Under the Trump administration, CMS has approved waivers for individual states to require adult Medicaid recipients with incomes above the federal poverty level to work, participate in job training, or undertake “community engagement” activities such as volunteering.
Trump Administration Appeals Ruling
Ohio and several other states, including Kentucky and Arkansas, have received Section 1115 waivers from CMS, a division of the U.S. Department of Health and Human Services.
The Trump administration is appealing rulings by a federal court that have blocked the implementation of Medicaid work requirements in Kentucky and found a similar program already in place in Arkansas violates federal law.
The U.S. Department of Justice filed a notice of its petition to the U.S. Court of Appeals for the District of Columbia on April 10 to overturn two decisions by U.S. District Judge James E. Boasberg in the Kentucky and Arkansas cases.
New Hampshire’s Medicaid work waiver is being challenged in a separate case.

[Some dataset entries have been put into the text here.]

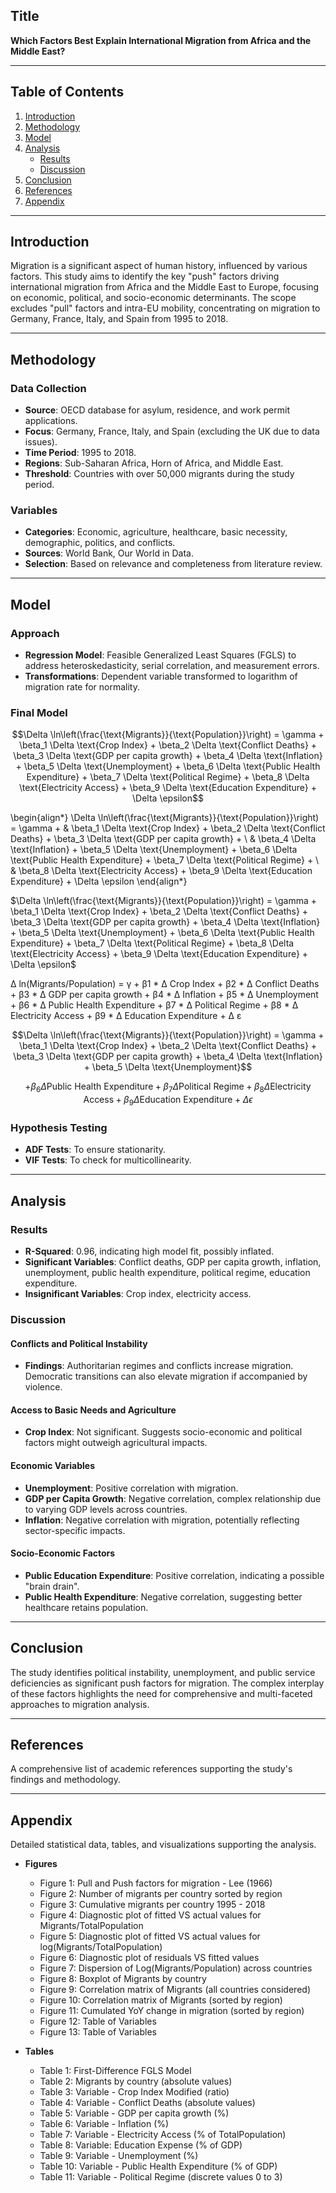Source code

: ## Title
**Which Factors Best Explain International Migration from Africa and the Middle East?**

---

## Table of Contents
1. [Introduction](#introduction)
2. [Methodology](#methodology)
3. [Model](#model)
4. [Analysis](#analysis)
    - [Results](#results)
    - [Discussion](#discussion)
5. [Conclusion](#conclusion)
6. [References](#references)
7. [Appendix](#appendix)

---

## Introduction

Migration is a significant aspect of human history, influenced by various factors. This study aims to identify the key "push" factors driving international migration from Africa and the Middle East to Europe, focusing on economic, political, and socio-economic determinants. The scope excludes "pull" factors and intra-EU mobility, concentrating on migration to Germany, France, Italy, and Spain from 1995 to 2018.

---

## Methodology

### Data Collection
- **Source**: OECD database for asylum, residence, and work permit applications.
- **Focus**: Germany, France, Italy, and Spain (excluding the UK due to data issues).
- **Time Period**: 1995 to 2018.
- **Regions**: Sub-Saharan Africa, Horn of Africa, and Middle East.
- **Threshold**: Countries with over 50,000 migrants during the study period.

### Variables
- **Categories**: Economic, agriculture, healthcare, basic necessity, demographic, politics, and conflicts.
- **Sources**: World Bank, Our World in Data.
- **Selection**: Based on relevance and completeness from literature review.

---

## Model

### Approach
- **Regression Model**: Feasible Generalized Least Squares (FGLS) to address heteroskedasticity, serial correlation, and measurement errors.
- **Transformations**: Dependent variable transformed to logarithm of migration rate for normality.

### Final Model

``` math
\Delta \ln\left(\frac{\text{Migrants}}{\text{Population}}\right) = \gamma + \beta_1 \Delta \text{Crop Index} + \beta_2 \Delta \text{Conflict Deaths} + \beta_3 \Delta \text{GDP per capita growth} + \beta_4 \Delta \text{Inflation} + \beta_5 \Delta \text{Unemployment} + \beta_6 \Delta \text{Public Health Expenditure} + \beta_7 \Delta \text{Political Regime} + \beta_8 \Delta \text{Electricity Access} + \beta_9 \Delta \text{Education Expenditure} + \Delta \epsilon
```

\begin{align*}
\Delta \ln\left(\frac{\text{Migrants}}{\text{Population}}\right) = \gamma + & \beta_1 \Delta \text{Crop Index} + \beta_2 \Delta \text{Conflict Deaths} + \beta_3 \Delta \text{GDP per capita growth} + \\
& \beta_4 \Delta \text{Inflation} + \beta_5 \Delta \text{Unemployment} + \beta_6 \Delta \text{Public Health Expenditure} + \beta_7 \Delta \text{Political Regime} + \\
& \beta_8 \Delta \text{Electricity Access} + \beta_9 \Delta \text{Education Expenditure} + \Delta \epsilon
\end{align*}

$\Delta \ln\left(\frac{\text{Migrants}}{\text{Population}}\right) = \gamma + \beta_1 \Delta \text{Crop Index} + \beta_2 \Delta \text{Conflict Deaths} + \beta_3 \Delta \text{GDP per capita growth} + \beta_4 \Delta \text{Inflation} + \beta_5 \Delta \text{Unemployment} + \beta_6 \Delta \text{Public Health Expenditure} + \beta_7 \Delta \text{Political Regime} + \beta_8 \Delta \text{Electricity Access} + \beta_9 \Delta \text{Education Expenditure} + \Delta \epsilon$

Δ ln(Migrants/Population) = γ + 
β1 * Δ Crop Index + 
β2 * Δ Conflict Deaths + 
β3 * Δ GDP per capita growth + 
β4 * Δ Inflation + 
β5 * Δ Unemployment + 
β6 * Δ Public Health Expenditure + 
β7 * Δ Political Regime + 
β8 * Δ Electricity Access + 
β9 * Δ Education Expenditure + 
Δ ε

$$\Delta \ln\left(\frac{\text{Migrants}}{\text{Population}}\right) = \gamma + \beta_1 \Delta \text{Crop Index} + \beta_2 \Delta \text{Conflict Deaths} + \beta_3 \Delta \text{GDP per capita growth} + \beta_4 \Delta \text{Inflation} + \beta_5 \Delta \text{Unemployment}$$

$$ +  \beta_6 \Delta \text{Public Health Expenditure} + \beta_7 \Delta \text{Political Regime} + \beta_8 \Delta \text{Electricity Access} + \beta_9 \Delta \text{Education Expenditure} + \Delta \epsilon$$

### Hypothesis Testing
- **ADF Tests**: To ensure stationarity.
- **VIF Tests**: To check for multicollinearity.

---

## Analysis

### Results
- **R-Squared**: 0.96, indicating high model fit, possibly inflated.
- **Significant Variables**: Conflict deaths, GDP per capita growth, inflation, unemployment, public health expenditure, political regime, education expenditure.
- **Insignificant Variables**: Crop index, electricity access.

### Discussion

#### Conflicts and Political Instability
- **Findings**: Authoritarian regimes and conflicts increase migration. Democratic transitions can also elevate migration if accompanied by violence.

#### Access to Basic Needs and Agriculture
- **Crop Index**: Not significant. Suggests socio-economic and political factors might outweigh agricultural impacts.

#### Economic Variables
- **Unemployment**: Positive correlation with migration.
- **GDP per Capita Growth**: Negative correlation, complex relationship due to varying GDP levels across countries.
- **Inflation**: Negative correlation with migration, potentially reflecting sector-specific impacts.

#### Socio-Economic Factors
- **Public Education Expenditure**: Positive correlation, indicating a possible "brain drain".
- **Public Health Expenditure**: Negative correlation, suggesting better healthcare retains population.

---

## Conclusion

The study identifies political instability, unemployment, and public service deficiencies as significant push factors for migration. The complex interplay of these factors highlights the need for comprehensive and multi-faceted approaches to migration analysis.

---

## References

A comprehensive list of academic references supporting the study's findings and methodology.

---

## Appendix

Detailed statistical data, tables, and visualizations supporting the analysis.

- **Figures**
  - Figure 1: Pull and Push factors for migration - Lee (1966)
  - Figure 2: Number of migrants per country sorted by region
  - Figure 3: Cumulative migrants per country 1995 - 2018
  - Figure 4: Diagnostic plot of fitted VS actual values for Migrants/TotalPopulation
  - Figure 5: Diagnostic plot of fitted VS actual values for log(Migrants/TotalPopulation)
  - Figure 6: Diagnostic plot of residuals VS fitted values
  - Figure 7: Dispersion of Log(Migrants/Population) across countries
  - Figure 8: Boxplot of Migrants by country
  - Figure 9: Correlation matrix of Migrants (all countries considered)
  - Figure 10: Correlation matrix of Migrants (sorted by region)
  - Figure 11: Cumulated YoY change in migration (sorted by region)
  - Figure 12: Table of Variables
  - Figure 13: Table of Variables

- **Tables**
  - Table 1: First-Difference FGLS Model
  - Table 2: Migrants by country (absolute values)
  - Table 3: Variable - Crop Index Modified (ratio)
  - Table 4: Variable - Conflict Deaths (absolute values)
  - Table 5: Variable - GDP per capita growth (%)
  - Table 6: Variable - Inflation (%)
  - Table 7: Variable - Electricity Access (% of TotalPopulation)
  - Table 8: Variable: Education Expense (% of GDP)
  - Table 9: Variable - Unemployment (%)
  - Table 10: Variable - Public Health Expenditure (% of GDP)
  - Table 11: Variable - Political Regime (discrete values 0 to 3)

‘Medical Coverage’ Objective
Boasberg ruled against the Arkansas waiver in 2018, after which CMS revised and approved the project. In his March 27 opinion in Gresham v Azar, Boasberg ruled CMS had not answered his previous objections.
Boasberg said the waiver still did not address “coverage considerations” for individuals who were removed from Medicaid for failing to meet work requirements. “Given a second failure to adequately consider one of Medicaid’s central objectives, the Court has some question about HHS’s ability to cure the defects in the approval,” Boasberg stated in his decision.

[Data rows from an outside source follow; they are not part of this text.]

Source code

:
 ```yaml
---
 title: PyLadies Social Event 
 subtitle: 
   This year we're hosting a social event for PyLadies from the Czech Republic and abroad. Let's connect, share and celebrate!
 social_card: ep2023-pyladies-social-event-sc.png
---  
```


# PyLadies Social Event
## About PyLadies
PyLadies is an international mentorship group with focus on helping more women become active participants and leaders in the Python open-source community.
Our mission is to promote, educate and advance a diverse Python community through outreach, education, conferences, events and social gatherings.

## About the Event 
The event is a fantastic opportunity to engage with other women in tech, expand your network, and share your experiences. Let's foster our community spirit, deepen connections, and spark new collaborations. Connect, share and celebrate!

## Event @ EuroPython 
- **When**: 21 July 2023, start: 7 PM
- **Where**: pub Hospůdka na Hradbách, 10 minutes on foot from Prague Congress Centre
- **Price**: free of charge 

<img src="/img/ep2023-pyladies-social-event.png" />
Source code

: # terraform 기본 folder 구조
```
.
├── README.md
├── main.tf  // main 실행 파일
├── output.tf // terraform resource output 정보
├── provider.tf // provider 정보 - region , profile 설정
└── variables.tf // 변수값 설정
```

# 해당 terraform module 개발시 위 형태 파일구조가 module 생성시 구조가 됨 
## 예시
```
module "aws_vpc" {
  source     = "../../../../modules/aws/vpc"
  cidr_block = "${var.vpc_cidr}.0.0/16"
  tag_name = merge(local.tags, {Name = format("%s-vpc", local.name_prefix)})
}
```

In justifying the Kentucky waiver, CMS “did not address … how the project would implicate the ‘core’ objective of Medicaid: the provision of medical coverage to the needy,” Boasberg wrote in his March 27 opinion striking down the state’s plan in the case of Stewart v. Anzar.
Arkansas Gov. Asa Hutchinson says he supports the Trump administration’s challenge to the judge’s decision.

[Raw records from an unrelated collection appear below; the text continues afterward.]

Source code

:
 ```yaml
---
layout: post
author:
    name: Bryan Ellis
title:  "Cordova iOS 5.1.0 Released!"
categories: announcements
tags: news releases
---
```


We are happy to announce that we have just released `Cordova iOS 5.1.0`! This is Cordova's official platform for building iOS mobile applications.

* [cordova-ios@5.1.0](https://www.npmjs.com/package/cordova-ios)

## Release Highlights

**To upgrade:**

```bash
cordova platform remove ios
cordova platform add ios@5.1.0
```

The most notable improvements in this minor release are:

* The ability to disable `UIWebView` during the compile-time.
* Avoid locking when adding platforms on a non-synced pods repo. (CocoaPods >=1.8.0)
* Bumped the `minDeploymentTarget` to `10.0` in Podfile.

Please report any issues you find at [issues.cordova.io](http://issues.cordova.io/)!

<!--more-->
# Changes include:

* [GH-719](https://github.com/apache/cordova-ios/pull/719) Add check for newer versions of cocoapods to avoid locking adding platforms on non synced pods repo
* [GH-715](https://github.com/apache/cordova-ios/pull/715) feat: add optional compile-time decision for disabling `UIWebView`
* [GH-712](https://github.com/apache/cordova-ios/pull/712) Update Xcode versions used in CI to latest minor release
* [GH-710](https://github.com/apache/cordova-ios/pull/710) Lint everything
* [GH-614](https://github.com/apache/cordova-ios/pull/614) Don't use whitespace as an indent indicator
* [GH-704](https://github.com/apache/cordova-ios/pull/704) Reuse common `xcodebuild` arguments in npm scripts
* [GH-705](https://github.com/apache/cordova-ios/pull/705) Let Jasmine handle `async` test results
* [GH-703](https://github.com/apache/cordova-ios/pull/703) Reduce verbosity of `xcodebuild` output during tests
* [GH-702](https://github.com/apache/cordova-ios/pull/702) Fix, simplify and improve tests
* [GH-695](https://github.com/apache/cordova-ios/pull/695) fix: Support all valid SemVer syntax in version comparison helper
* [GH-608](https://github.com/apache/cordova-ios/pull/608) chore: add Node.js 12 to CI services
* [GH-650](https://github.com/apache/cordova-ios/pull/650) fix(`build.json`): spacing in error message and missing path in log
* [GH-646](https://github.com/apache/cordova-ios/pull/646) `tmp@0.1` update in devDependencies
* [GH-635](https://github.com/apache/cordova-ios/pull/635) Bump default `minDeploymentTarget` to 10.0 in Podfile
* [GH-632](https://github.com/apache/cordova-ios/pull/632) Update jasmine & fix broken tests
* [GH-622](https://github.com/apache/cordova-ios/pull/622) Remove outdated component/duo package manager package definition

“Judge Boasberg is wrong, and I am urging the Department of Justice and Department of Health and Human Services to … seek an expedited appeal of this decision,” stated Hutchison in a March 29 press release.
‘Pathway to Full Employment’
Thirty-six states have expanded eligibility for Medicaid to persons with incomes up to 138 percent of the poverty level, as allowed under the Patient Protection and Affordable Care Act and a 2012 U.S. Supreme Court decision. Ohio expanded eligibility in 2014 to an estimated 540,000 people.
The Ohio waiver applies to those who became eligible under the expansion. There are no work requirements for Medicaid enrollees with below-poverty incomes, and Ohio’s plan exempts from work requirements people 50 years or older, individuals undergoing drug or alcohol treatment, pregnant women, and those fulfilling work requirements associated with other programs such as the Supplemental Nutrition Assistance Program (SNAP), also known as food stamps.
The purpose of the demonstration project is to transition Medicaid enrollees to independence through work, says Ohio Gov. Mike DeWine.
“I am pleased that Ohio is a model state that balances a pathway to employment and access to health care in our reasonable work requirements,” stated DeWine in a press release after the CMS approval on March 15. “They are intended to put those able-bodied adults served by the Medicaid expansion on a pathway to full employment.”
Early Planning Efforts ‘Critical’
Ohio should not await the outcome of the Trump administration’s appeal before starting its program, says Rea S. Hederman, vice president of policy at the Buckeye Institute.
“If Ohio waits to implement its approved work and community engagement waiver, the benefits—such as higher lifetime earnings—that we found in our research … will be delayed or lost for many people on Medicaid,” said Hederman.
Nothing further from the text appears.